BRIEF:
Give back, word for word, the lines in the listing below from the one holding "of the individual." down to the one holding "the environment. \\", both ends included.

PROVIDED RECORDS:

---

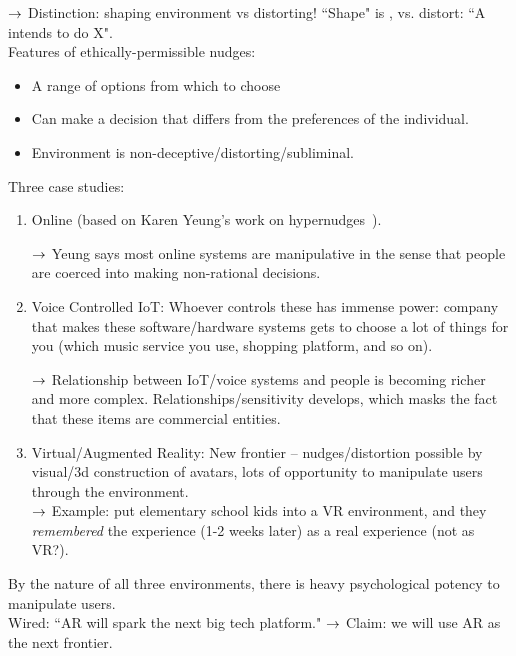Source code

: $\rightarrow$ Distinction: shaping environment vs distorting! ``Shape" is , vs. distort: ``A intends to do X". \\


Features of ethically-permissible nudges:
\begin{itemize}
    \item A range of options from which to choose
    \item Can make a decision that differs from the preferences of the individual.
    \item Environment is non-deceptive/distorting/subliminal.
\end{itemize}

Three case studies:
\begin{enumerate}
    \item Online (based on Karen Yeung's work on hypernudges~\cite{yeung2017hypernudge}).
    
    $\rightarrow$ Yeung says most online systems are manipulative in the sense that people are coerced into making non-rational decisions.
    
    \item Voice Controlled IoT: Whoever controls these has immense power: company that makes these software/hardware systems gets to choose a lot of things for you (which music service you use, shopping platform, and so on).
    
    $\rightarrow$ Relationship between IoT/voice systems and people is becoming richer and more complex. Relationships/sensitivity develops, which masks the fact that these items are commercial entities.
    
    \item Virtual/Augmented Reality: New frontier -- nudges/distortion possible by visual/3d construction of avatars, lots of opportunity to manipulate users through the environment. \\
    
    $\rightarrow$ Example: put elementary school kids into a VR environment, and they {\it remembered} the experience (1-2 weeks later) as a real experience (not as VR?).
    
\end{enumerate}

By the nature of all three environments, there is heavy psychological potency to manipulate users. \\

Wired: ``AR will spark the next big tech platform." $\rightarrow$ Claim: we will use AR as the next frontier.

---

SOLUTION BELOW:
    \item Can make a decision that differs from the preferences of the individual.
    \item Environment is non-deceptive/distorting/subliminal.
\end{itemize}

Three case studies:
\begin{enumerate}
    \item Online (based on Karen Yeung's work on hypernudges~\cite{yeung2017hypernudge}).
    
    $\rightarrow$ Yeung says most online systems are manipulative in the sense that people are coerced into making non-rational decisions.
    
    \item Voice Controlled IoT: Whoever controls these has immense power: company that makes these software/hardware systems gets to choose a lot of things for you (which music service you use, shopping platform, and so on).
    
    $\rightarrow$ Relationship between IoT/voice systems and people is becoming richer and more complex. Relationships/sensitivity develops, which masks the fact that these items are commercial entities.
    
    \item Virtual/Augmented Reality: New frontier -- nudges/distortion possible by visual/3d construction of avatars, lots of opportunity to manipulate users through the environment. \\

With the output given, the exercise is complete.